Additional Info: 24 students in a Zoom Meeting that has 4 breakout rooms. Each breakout room has 6 students. Additionally there are 6 students belonging to each of the 4 grade levels. I want the probability that at least one breakout room has students all from the same grade.
$$ \text{Your expression (part of a larger work): } \binom{4}{1} \cdot \left(\frac{\binom{6}{6}}{\binom{24}{6}}\right) - \binom{4}{2} \cdot \left(\frac{\binom{6}{6}}{\binom{24}{6}} \cdot \frac{\binom{6}{6}}{\binom{18}{6}}\right) \ldots $$
I know the number of terms in each sum in the Inclusion-Exclusion Principle are represented by the 4C1,4C2 and my thinking is that for the case of one room having all students in the same grade year that you take into account all the ways to choose 6 from 24 which represents all the ways students can be placed into rooms, and then 6C6 to represent choosing 6 students from one grade year. I think I am missing something and don't believe this is right
Let $E_1$ be the event that the first grade level is entirely together, and let $E_2,E_3,E_4$ be defined analogously. First of all, $$ P(E_1)=4\times \frac{\binom 66}{\binom{24}6}=\frac{5\times 4\times 3\times 2\times 1}{23\times 22\times 21\times 20\times 19} $$ Explanation 1: Label the people in the first grade level A through F.
The probability that B is in the same room as A is $\frac{5}{23}$. This is because there are five locations where B could be in the same room as A (the five other spots on A's team), and there are 23 locations where B could be total (anywhere but where A is).
Conditional on B being in the same room as A, the probability that C is in the same room as A and B is $\frac 4{22}$.
Continuing in this fashion, you get $\frac{5\times 4\times 3\times 2\times 1}{23\times 22\times 21\times 20\times 19}$.
Explanation 2: Number the breakout rooms $1,2,3,$ and $4$. You claimed that $ {\binom 66}/{\binom{24}6}$ was the probability that grade level one was all together, but in fact, it is more specfically the probability that they are all together in a particular breakout room. To get the probability they are altogether in any breakout room, you must multiply by four.

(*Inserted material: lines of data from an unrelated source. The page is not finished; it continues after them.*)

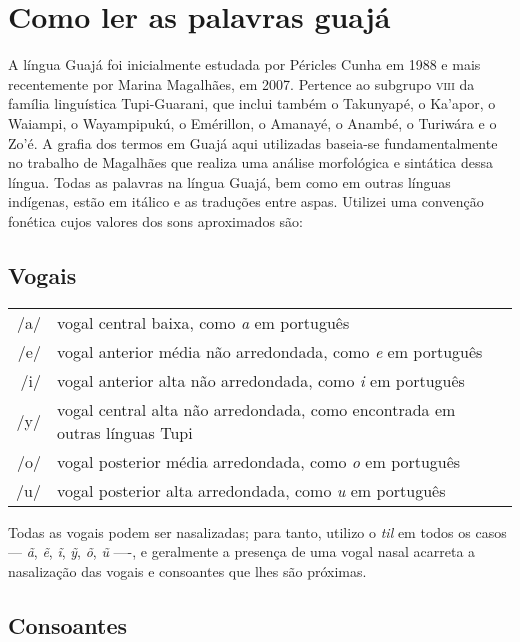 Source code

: \chapter{Como ler as palavras guajá}


A língua Guajá foi inicialmente estudada por Péricles Cunha em 1988 e
mais recentemente por Marina Magalhães, em 2007. Pertence ao
subgrupo \textsc{viii} da família linguística Tupi-Guarani, que inclui também o
Takunyapé, o Ka'apor, o Waiampi, o Wayampipukú, o Emérillon, o Amanayé,
o Anambé, o Turiwára e o Zo'é. %
A grafia dos termos em Guajá aqui utilizadas baseia-se fundamentalmente no
trabalho de Magalhães que realiza uma análise morfológica e
sintática dessa língua. Todas as palavras na língua Guajá, bem como em
outras línguas indígenas, estão em itálico e as traduções entre aspas.
Utilizei uma convenção fonética cujos valores dos sons aproximados são:

\section{Vogais}

\begin{tabular}{rl}
/a/ & vogal central baixa, como \textit{a} em português\\
/e/ & vogal anterior média não arredondada, como \textit{e} em português\\
/i/ & vogal anterior alta não arredondada, como \textit{i} em português\\
/y/ & vogal central alta não arredondada, como encontrada em outras línguas Tupi\\
/o/ & vogal posterior média arredondada, como \textit{o} em português\\
/u/ & vogal posterior alta arredondada, como \textit{u} em português
\end{tabular} 


Todas as vogais podem ser nasalizadas; para tanto, utilizo o \textit{til} em
todos os casos --- \textit{ã}, \textit{ẽ}, \textit{ĩ}, \textit{ỹ}, \textit{õ}, \textit{ũ} ----, e geralmente a presença de uma
vogal nasal acarreta a nasalização das vogais e consoantes que lhes são
próximas.

\section{Consoantes}

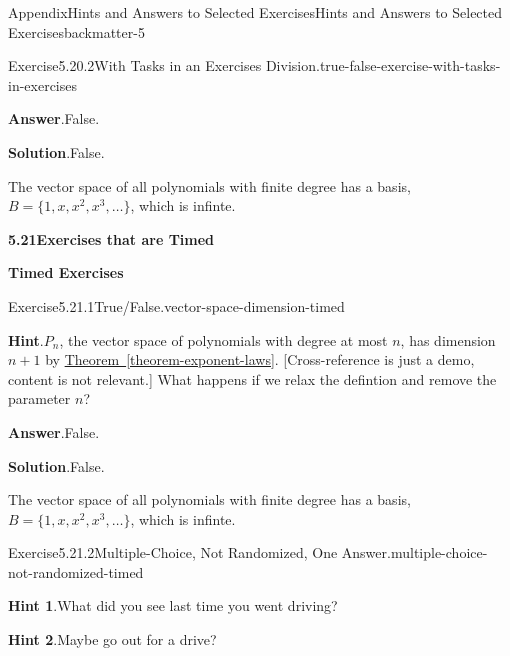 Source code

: \documentclass[oneside,10pt,]{book}
\newcommand{\blocktitlefont}{\relax}
\newcommand{\xreffont}{\relax}
\numberwithin{equation}{section}
\begin{document}
\begin{solutions-chapter}{Appendix}{Hints and Answers to Selected Exercises}{}{Hints and Answers to Selected Exercises}{}{}{backmatter-5}
\begin{divisionsolution}{Exercise}{5.20.2}{With Tasks in an Exercises Division.}{true-false-exercise-with-tasks-in-exercises}
\begin{enumerate}[font=\bfseries,label=(\alph*),ref=\alph*]
\par\smallskip%
\noindent\textbf{\blocktitlefont Answer}.\hypertarget{true-false-task-in-exercises-5-back}{}\quad{}False.%
\par\smallskip%
\noindent\textbf{\blocktitlefont Solution}.\hypertarget{true-false-task-in-exercises-6-back}{}\quad{}False.%
\par
The vector space of all polynomials with finite degree has a basis, \(B = \{1,x,x^2,x^3,\dots\}\), which is infinte.%
\end{enumerate}%
\end{divisionsolution}%
\par\medskip
\noindent\textbf{\Large{}5.21\space\textperiodcentered\space{}Exercises that are Timed}
\par\medskip
\noindent\textbf{\large{}\textperiodcentered\space{}Timed Exercises}
\begin{divisionsolution}{Exercise}{5.21.1}{True\slash{}False.}{vector-space-dimension-timed}%
\par\smallskip%
\noindent\textbf{\blocktitlefont Hint}.\hypertarget{vector-space-dimension-timed-4-back}{}\quad{}\(P_n\), the vector space of polynomials with degree at most \(n\), has dimension \(n+1\) by \hyperref[theorem-exponent-laws]{Theorem~{\xreffont\ref{theorem-exponent-laws}}}.  [Cross-reference is just a demo, content is not relevant.]  What happens if we relax the defintion and remove the parameter \(n\)?%
\par\smallskip%
\noindent\textbf{\blocktitlefont Answer}.\hypertarget{vector-space-dimension-timed-5-back}{}\quad{}False.%
\par\smallskip%
\noindent\textbf{\blocktitlefont Solution}.\hypertarget{vector-space-dimension-timed-6-back}{}\quad{}False.%
\par
The vector space of all polynomials with finite degree has a basis, \(B = \{1,x,x^2,x^3,\dots\}\), which is infinte.%
\end{divisionsolution}%
\begin{divisionsolution}{Exercise}{5.21.2}{Multiple-Choice, Not Randomized, One Answer.}{multiple-choice-not-randomized-timed}%
\par\smallskip%
\noindent\textbf{\blocktitlefont Hint 1}.\hypertarget{multiple-choice-not-randomized-timed-4-back}{}\quad{}What did you see last time you went driving?%
\par\smallskip%
\noindent\textbf{\blocktitlefont Hint 2}.\hypertarget{multiple-choice-not-randomized-timed-5-back}{}\quad{}Maybe go out for a drive?%
\par\smallskip%

\end{divisionsolution}
\end{solutions-chapter}
\end{document}

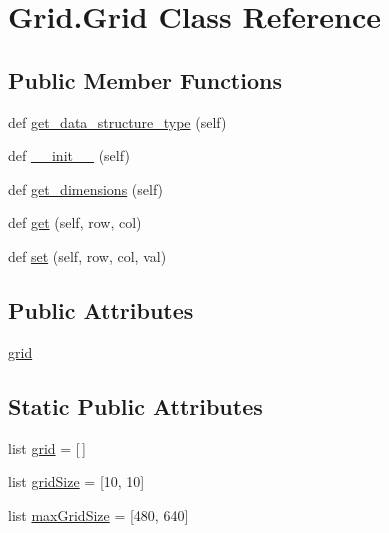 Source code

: \hypertarget{class_grid_1_1_grid}{}\section{Grid.\+Grid Class Reference}
\label{class_grid_1_1_grid}
\subsection*{Public Member Functions}
\begin{DoxyCompactItemize}
\item 
def \hyperlink{class_grid_1_1_grid_aa5fda75ff87deb0bc314f46f37c32bbe}{get\+\_\+data\+\_\+structure\+\_\+type} (self)
\item 
def \hyperlink{class_grid_1_1_grid_ae7e2212c7a857bb888cf441095371e8a}{\+\_\+\+\_\+init\+\_\+\+\_\+} (self)
\item 
def \hyperlink{class_grid_1_1_grid_af5c7fb19e9c77314c07466fd2cae21fd}{get\+\_\+dimensions} (self)
\item 
def \hyperlink{class_grid_1_1_grid_a70d24548a9294179bf206f69cb6020fc}{get} (self, row, col)
\item 
def \hyperlink{class_grid_1_1_grid_aa796dcf3bd8872527537675a3691efc7}{set} (self, row, col, val)
\end{DoxyCompactItemize}
\subsection*{Public Attributes}
\begin{DoxyCompactItemize}
\item 
\hyperlink{class_grid_1_1_grid_ae40cd99c22229917de9d8809eb7c9a10}{grid}
\end{DoxyCompactItemize}
\subsection*{Static Public Attributes}
\begin{DoxyCompactItemize}
\item 
list \hyperlink{class_grid_1_1_grid_ada88ff869817a4d998885417f23abf37}{grid} = \mbox{[}$\,$\mbox{]}
\item 
list \hyperlink{class_grid_1_1_grid_a0e53d7466c48b288fb28deef2b870742}{grid\+Size} = \mbox{[}10, 10\mbox{]}
\item 
list \hyperlink{class_grid_1_1_grid_a4299841d081e91e31c4c86dc38bb7829}{max\+Grid\+Size} = \mbox{[}480, 640\mbox{]}
\end{DoxyCompactItemize}


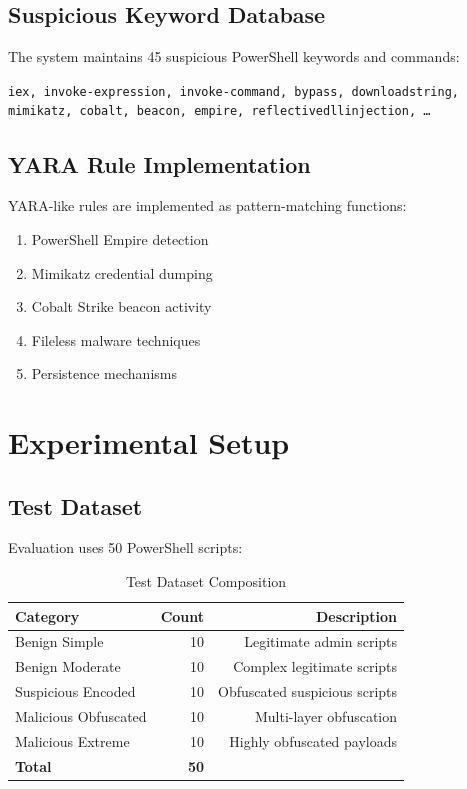 \documentclass[10pt,conference,a4paper]{IEEEtran}
\begin{document}
\subsection{Suspicious Keyword Database}

The system maintains 45 suspicious PowerShell keywords and commands:

\texttt{iex, invoke-expression, invoke-command, bypass, downloadstring, mimikatz, cobalt, beacon, empire, reflectivedllinjection, \ldots}

\subsection{YARA Rule Implementation}

YARA-like rules are implemented as pattern-matching functions:

\begin{enumerate}
\item PowerShell Empire detection
\item Mimikatz credential dumping
\item Cobalt Strike beacon activity
\item Fileless malware techniques
\item Persistence mechanisms
\end{enumerate}

\section{Experimental Setup}

\subsection{Test Dataset}

Evaluation uses 50 PowerShell scripts:

\begin{table}[H]
\centering
\small
\begin{tabular}{|l|r|r|}
\hline
\textbf{Category} & \textbf{Count} & \textbf{Description} \\
\hline
Benign Simple & 10 & Legitimate admin scripts \\
Benign Moderate & 10 & Complex legitimate scripts \\
Suspicious Encoded & 10 & Obfuscated suspicious scripts \\
Malicious Obfuscated & 10 & Multi-layer obfuscation \\
Malicious Extreme & 10 & Highly obfuscated payloads \\
\hline
\textbf{Total} & \textbf{50} & \\
\hline
\end{tabular}
\caption{Test Dataset Composition}
\label{tab:dataset}
\end{table}
\end{document}

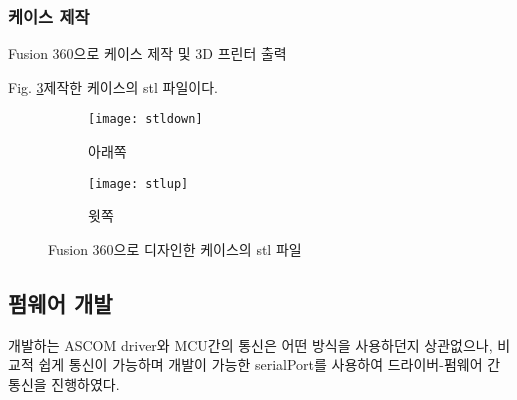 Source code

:\subsubsection{케이스 제작}

Fusion 360으로 케이스 제작 및 3D 프린터 출력


Fig. \ref{fig:stl}\은 제작한 케이스의 stl 파일이다. 

\begin{figure}[h]
	\begin{center}
		\begin{subfigure}{0.45\textwidth}
			\texttt{[image: stldown]} 
			\caption{아래쪽}
			\label{fig:stldown}
		\end{subfigure}
		\begin{subfigure}{0.45\textwidth}
			\texttt{[image: stlup]}
			\caption{윗쪽}
			\label{fig:stlup}
		\end{subfigure}
		\caption{Fusion 360으로 디자인한 케이스의 stl 파일}
		\label{fig:stl}
	\end{center}
\end{figure}




\subsection{펌웨어 개발}

개발하는 ASCOM driver와 MCU간의 통신은 어떤 방식을 사용하던지 상관없으나, 비교적 쉽게 통신이 가능하며 개발이 가능한 serialPort를 사용하여 드라이버-펌웨어 간 통신을 진행하였다.


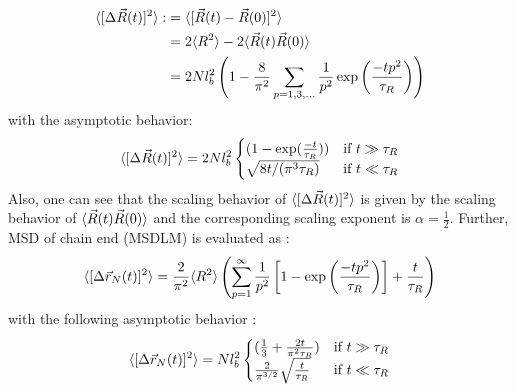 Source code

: \documentclass[
    paper=A4,pagesize=automedia,fontsize=12pt,
    BCOR=15mm,DIV=22,
    twoside,headinclude,footinclude=false,
    fleqn,             %
    bibliography=totocnumbered,          %
    listof=totoc,                %
    listof=flat,                 %
    cleardoublepage=empty      %
    numbers=endperiod
]{scrartcl}
\begin{document}
\begin{equation} \label{eq:rouse_msd_ete}
    \begin{aligned}
        \langle[\Delta \vec{R}(t)]^2\rangle :&= \langle[\vec{R}(t)-\vec{R}(0)]^2\rangle \\
        & = 2\langle R^2\rangle - 2 \langle\vec{R}(t)\vec{R}(0)\rangle \\
        & = 2 N l_b^2 \left(1 - \frac{8}{\pi^2}\sum_{p=1,3,\ldots}\frac{1}{p^2} \exp\left(\frac{-tp^2}{\tau_R}\right)\right)
    \end{aligned}
\end{equation}
with the asymptotic behavior:
\begin{equation}
    \langle[\Delta \vec{R}(t)]^2\rangle = 2Nl_b^2 \begin{cases}
        (1-\exp(\frac{-t}{\tau_R})) & \text{if } t \gg \tau_R \\
        \sqrt{8t/(\pi^3\tau_R)} & \text{if } t \ll \tau_R
    \end{cases}
\end{equation}
Also, one can see that the scaling behavior of $\langle[\Delta \vec{R}(t)]^2\rangle$ is given
by the scaling behavior of $\langle\vec{R}(t)\vec{R}(0)\rangle$ and the corresponding
scaling exponent is $\alpha = \frac{1}{2}$. Further, 
MSD of chain end (MSDLM) is evaluated as \cite{svaneborg_2020}:
\begin{equation}
    \langle[\Delta \vec{r}_N(t)]^2\rangle = \frac{2}{\pi^2} \langle R^2\rangle \left( \sum_{p=1}^{\infty} \frac{1}{p^2} \left[ 1-\exp\left(\frac{-t p^2}{\tau_R}\right) \right] + \frac{t}{\tau_R} \right)
\end{equation}
with the following asymptotic behavior \cite{svaneborg_2020}:
\begin{equation}
    \langle[\Delta \vec{r}_N(t)]^2\rangle = N l_b^2 \begin{cases}
        (\frac{1}{3} + \frac{2t}{\pi^2 \tau_R}) & \text{if } t \gg \tau_R \\
        \frac{2}{\pi^{3/2}} \sqrt{\frac{t}{\tau_R}} & \text{if } t \ll \tau_R
    \end{cases}
\end{equation}
\end{document}
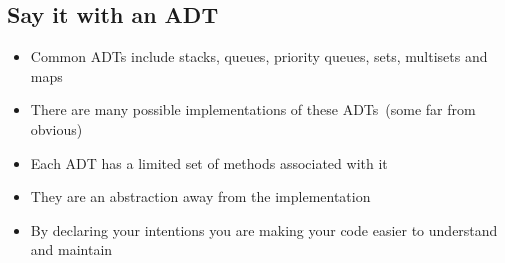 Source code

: 
\begin{slide}
\section{Say it with an ADT}

\begin{PauseHighLight}
 \begin{itemize}
 \item Common ADTs include stacks, queues, priority queues,
   sets, multisets and maps\pause
 \item There are many possible implementations of these ADTs\pause\ (some
   far from obvious)\pause
 \item Each ADT has a limited set of methods associated with it\pause
 \item They are an abstraction away from the implementation\pause
 \item By declaring your intentions you are making your code easier to
   understand and maintain\pause
\end{itemize} 
\end{PauseHighLight}
\end{slide}


\Outline


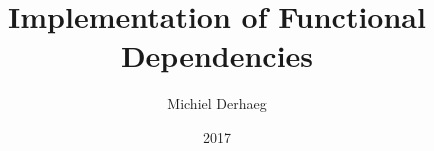 \documentclass[]{article}
\author{Michiel Derhaeg}
\title{Implementation of Functional Dependencies}
\date{2017}
\begin{document}
\maketitle
\tableofcontents















%

{}

\end{document}
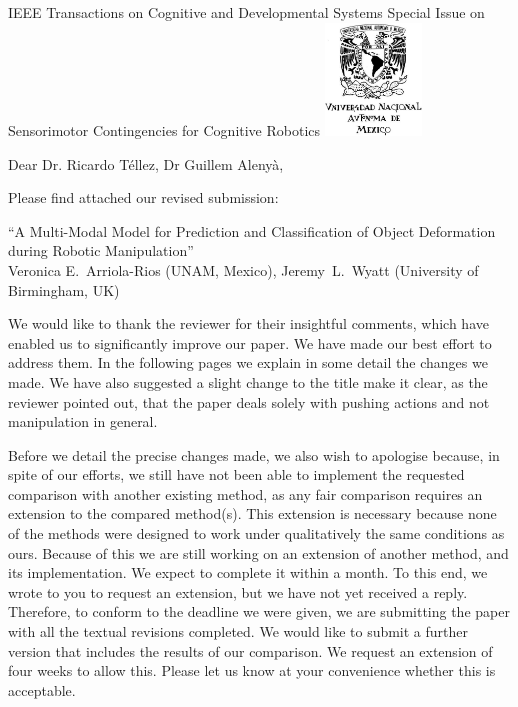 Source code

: \documentclass[a4paper,12pt]{letter}
\begin{document}

\begin{letter}{IEEE Transactions on Cognitive and Developmental Systems\newline
Special Issue on Sensorimotor Contingencies for Cognitive Robotics}
\includegraphics[height=3cm, keepaspectratio=true]{figures/unam.jpg}\vspace*{-3cm}
\address{Facultad de Ciencias, \\Ciudad Universitaria,\\ UNAM, México, D.F.}

\opening{Dear Dr. Ricardo Téllez, Dr Guillem Aleny\`{a},}

Please find attached our revised submission:
\begin{center}
 ``A Multi-Modal Model for Prediction and Classification of Object Deformation during Robotic Manipulation'' \\
 Veronica E.~Arriola-Rios (UNAM, Mexico), Jeremy~L.~Wyatt (University of Birmingham, UK)
\end{center}

We would like to thank the reviewer for their insightful comments, which have enabled us to significantly improve our paper. We have made our best effort to address them.  In the following pages we explain in some detail the changes we made. We have also suggested a slight change to the title make it clear, as the reviewer pointed out, that the paper deals solely with pushing actions and not manipulation in general. 

Before we detail the precise changes made, we also wish to apologise because, in spite of our efforts, we still have not been able to implement the requested comparison with another existing method, as any fair comparison requires an extension to the compared method(s). This extension is necessary because none of the methods were designed to work under qualitatively the same conditions as ours.  Because of this we are still working on an extension of another method, and its implementation. We expect to complete it within a month. To this end, we wrote to you to request an extension, but we have not yet received a reply. Therefore, to conform to the deadline we were given, we are submitting the paper with all the textual revisions completed. We would like to submit a further version that includes the results of our comparison. We request an extension of four weeks to allow this. Please let us know at your convenience whether this is acceptable.


\end{letter}
\end{document}

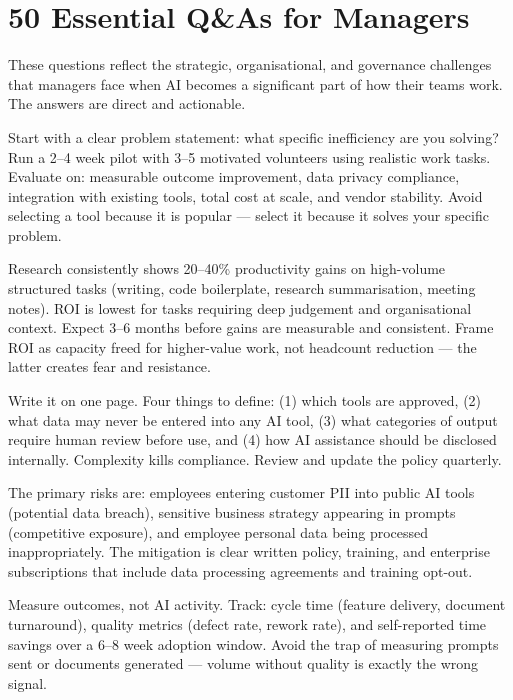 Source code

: \chapter{50 Essential Q\&As for Managers}
\label{ch:manager-qa}

These questions reflect the strategic, organisational, and governance challenges
that managers face when AI becomes a significant part of how their teams work.
The answers are direct and actionable.

{Start with a clear problem statement: what specific inefficiency are you solving?
Run a 2--4 week pilot with 3--5 motivated volunteers using realistic work tasks.
Evaluate on: measurable outcome improvement, data privacy compliance, integration with
existing tools, total cost at scale, and vendor stability.
Avoid selecting a tool because it is popular --- select it because it solves your
specific problem.}

{Research consistently shows 20--40\% productivity gains on high-volume structured tasks
(writing, code boilerplate, research summarisation, meeting notes).
ROI is lowest for tasks requiring deep judgement and organisational context.
Expect 3--6 months before gains are measurable and consistent.
Frame ROI as capacity freed for higher-value work, not headcount reduction --- the
latter creates fear and resistance.}

{Write it on one page.
Four things to define: (1) which tools are approved, (2) what data may never be
entered into any AI tool, (3) what categories of output require human review before
use, and (4) how AI assistance should be disclosed internally.
Complexity kills compliance.
Review and update the policy quarterly.}

{The primary risks are: employees entering customer PII into public AI tools (potential
data breach), sensitive business strategy appearing in prompts (competitive exposure),
and employee personal data being processed inappropriately.
The mitigation is clear written policy, training, and enterprise subscriptions that
include data processing agreements and training opt-out.}

{Measure outcomes, not AI activity.
Track: cycle time (feature delivery, document turnaround), quality metrics (defect rate,
rework rate), and self-reported time savings over a 6--8 week adoption window.
Avoid the trap of measuring prompts sent or documents generated ---
volume without quality is exactly the wrong signal.}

Using the same logic, you can show that your second term is off by a factor of $4\times 3$ as well. That is, $$ P(E_1\cap E_2)=4\times 3\times \frac{\binom 66}{\binom {24}6}\cdot \frac{\binom66}{\binom{18}6} $$ Therefore, the whole expression should begin $$ \binom{4}{1} \cdot \left(\color{green}4\times \frac{\binom{6}{6}}{\binom{24}{6}}\right) - \binom{4}{2} \cdot \left(\color{green}{4\times 3}\times\frac{\binom{6}{6}}{\binom{24}{6}} \cdot \frac{\binom{6}{6}}{\binom{18}{6}}\right)+ \ldots $$